The pilot was not picked up for production and was not distributed; the two minute music video was shown at an Anime Expo convention in 1995, where it was videotaped via camcorder. The pilot episode was assumed lost until its discovery in 2022 by YouTuber Ray Mona.

==Synopsis==
The pilot episode began with an animated section that shows how Sailor Moon and her friends, the Princess Warriors, were forced to flee to Earth. The evil Queen Beryl has taken over the outer Solar System and taken their Jewels of Power. Only the Moon, Earth, Jupiter, Mars, Venus, and Mercury still hold their Jewels of Power, infuriating Queen Beryl. These remaining planets have come together to form a federation led by Queen Serenity of the Moon, in hopes of becoming strong enough to put an end to Queen Beryl's evil. Meanwhile Sailor Moon has fallen in love with Prince Darian (Note: The Toon Makers, Inc. script spells the character's name "Darian".) of the Earth and intend to wed. Their betrothal ceremony is interrupted and Sailor Moon, her white cat Luna, and her friends are forced to flee the moon with their planets' Jewels of Power. Plans to meet up with Darian are shattered when his spaceship is destroyed in the fight. With few other options available to them, the girls use a black hole to travel to Earth.
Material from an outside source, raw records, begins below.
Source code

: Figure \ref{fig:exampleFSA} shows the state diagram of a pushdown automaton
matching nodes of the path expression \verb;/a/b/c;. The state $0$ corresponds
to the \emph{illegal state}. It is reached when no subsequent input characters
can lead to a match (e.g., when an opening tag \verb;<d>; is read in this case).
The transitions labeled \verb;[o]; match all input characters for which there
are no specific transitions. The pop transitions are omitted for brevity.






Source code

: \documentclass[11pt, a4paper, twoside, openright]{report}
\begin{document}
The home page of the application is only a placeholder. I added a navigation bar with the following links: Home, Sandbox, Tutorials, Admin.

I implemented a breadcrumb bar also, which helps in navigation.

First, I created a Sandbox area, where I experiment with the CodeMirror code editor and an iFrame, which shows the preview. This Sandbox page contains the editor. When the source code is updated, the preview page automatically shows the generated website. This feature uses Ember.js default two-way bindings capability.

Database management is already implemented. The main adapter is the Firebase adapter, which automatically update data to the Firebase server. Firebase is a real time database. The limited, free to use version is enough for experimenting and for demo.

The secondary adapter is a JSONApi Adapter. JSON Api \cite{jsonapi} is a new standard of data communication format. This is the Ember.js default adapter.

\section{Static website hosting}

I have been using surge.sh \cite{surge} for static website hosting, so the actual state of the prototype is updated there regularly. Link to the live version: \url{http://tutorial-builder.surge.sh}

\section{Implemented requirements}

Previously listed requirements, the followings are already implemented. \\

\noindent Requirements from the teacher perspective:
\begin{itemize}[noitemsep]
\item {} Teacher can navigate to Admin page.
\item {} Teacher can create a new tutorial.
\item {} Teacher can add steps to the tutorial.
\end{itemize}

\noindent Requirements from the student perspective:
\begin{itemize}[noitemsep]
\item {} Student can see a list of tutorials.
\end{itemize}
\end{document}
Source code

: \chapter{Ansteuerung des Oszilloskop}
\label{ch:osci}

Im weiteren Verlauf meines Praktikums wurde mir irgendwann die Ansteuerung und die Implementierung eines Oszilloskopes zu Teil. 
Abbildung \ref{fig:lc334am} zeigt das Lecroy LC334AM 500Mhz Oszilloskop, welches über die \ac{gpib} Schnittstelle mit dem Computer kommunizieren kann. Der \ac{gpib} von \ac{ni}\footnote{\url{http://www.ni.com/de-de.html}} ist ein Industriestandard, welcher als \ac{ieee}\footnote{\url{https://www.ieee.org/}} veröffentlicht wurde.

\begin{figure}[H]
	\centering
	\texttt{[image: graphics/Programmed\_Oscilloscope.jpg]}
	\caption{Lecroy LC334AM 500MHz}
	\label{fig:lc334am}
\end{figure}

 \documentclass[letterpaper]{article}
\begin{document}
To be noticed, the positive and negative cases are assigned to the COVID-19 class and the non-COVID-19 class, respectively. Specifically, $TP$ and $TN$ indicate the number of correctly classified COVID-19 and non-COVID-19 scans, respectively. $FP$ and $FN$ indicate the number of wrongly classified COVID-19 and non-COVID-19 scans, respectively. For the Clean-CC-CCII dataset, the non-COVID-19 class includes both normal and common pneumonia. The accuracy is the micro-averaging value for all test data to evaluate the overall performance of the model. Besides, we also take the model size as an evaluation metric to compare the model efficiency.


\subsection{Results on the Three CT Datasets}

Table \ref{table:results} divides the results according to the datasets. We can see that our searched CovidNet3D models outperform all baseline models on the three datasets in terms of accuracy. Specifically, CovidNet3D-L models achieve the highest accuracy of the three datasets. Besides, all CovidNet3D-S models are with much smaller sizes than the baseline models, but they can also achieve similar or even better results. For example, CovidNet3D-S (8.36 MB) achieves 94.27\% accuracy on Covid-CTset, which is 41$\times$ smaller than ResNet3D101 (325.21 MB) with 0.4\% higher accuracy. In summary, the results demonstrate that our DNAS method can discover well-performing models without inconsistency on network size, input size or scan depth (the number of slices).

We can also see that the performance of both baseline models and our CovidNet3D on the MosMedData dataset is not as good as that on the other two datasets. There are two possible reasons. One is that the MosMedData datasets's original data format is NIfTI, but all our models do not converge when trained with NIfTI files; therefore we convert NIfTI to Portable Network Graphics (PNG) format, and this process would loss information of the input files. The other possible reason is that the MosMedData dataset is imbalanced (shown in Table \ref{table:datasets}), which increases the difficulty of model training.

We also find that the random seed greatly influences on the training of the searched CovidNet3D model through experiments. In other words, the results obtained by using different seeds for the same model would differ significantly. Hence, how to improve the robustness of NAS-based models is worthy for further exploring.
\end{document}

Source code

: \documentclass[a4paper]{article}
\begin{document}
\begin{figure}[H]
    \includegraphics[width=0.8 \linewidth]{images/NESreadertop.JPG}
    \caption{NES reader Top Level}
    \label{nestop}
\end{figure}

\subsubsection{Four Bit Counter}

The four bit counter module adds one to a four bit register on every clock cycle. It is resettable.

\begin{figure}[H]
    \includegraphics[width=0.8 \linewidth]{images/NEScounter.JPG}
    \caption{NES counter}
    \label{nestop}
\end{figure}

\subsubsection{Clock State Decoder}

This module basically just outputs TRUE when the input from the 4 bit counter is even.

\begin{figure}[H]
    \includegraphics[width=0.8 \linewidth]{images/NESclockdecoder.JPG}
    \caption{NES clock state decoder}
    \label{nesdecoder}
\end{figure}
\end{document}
The live-action portion shows the girls' life on Earth, where they attend a girls' academy and live in their dorms. Their peaceful lives there are disrupted by Luna informing them that they must travel to and defend the planet Jupiter. Their battle is shown as another animated segment where they manage to overcome all of the enemies save one, which is larger than the others. Sailor Moon is only able to defeat the monster after an unknown man in a tuxedo shows up and gives her extra power via a single white rose that he throws towards the monster and Sailor Moon. With the monsters successfully vanquished, the girls return to Earth.

== Cast ==
The identity of the actors used in the pilot were not disclosed in the footage. YouTuber Ray Mona was able to ascertain their identities by interviewing the actress who portrayed Sailor Jupiter, Tami-Adrian George. The identity of the actor portraying Prince Darian/Tuxedo Mask remains unknown.

- Stephanie Dicker as Victoria/Sailor Moon
- Melinda "Mindy" Cowan as Blue/Sailor Mercury, She is portrayed as a wheelchair user in this adaptation.
- Danny "Dani" DeLacey as Dana/Sailor Mars, Much like her original counterpart, She is portrayed as Asian in this adaptation.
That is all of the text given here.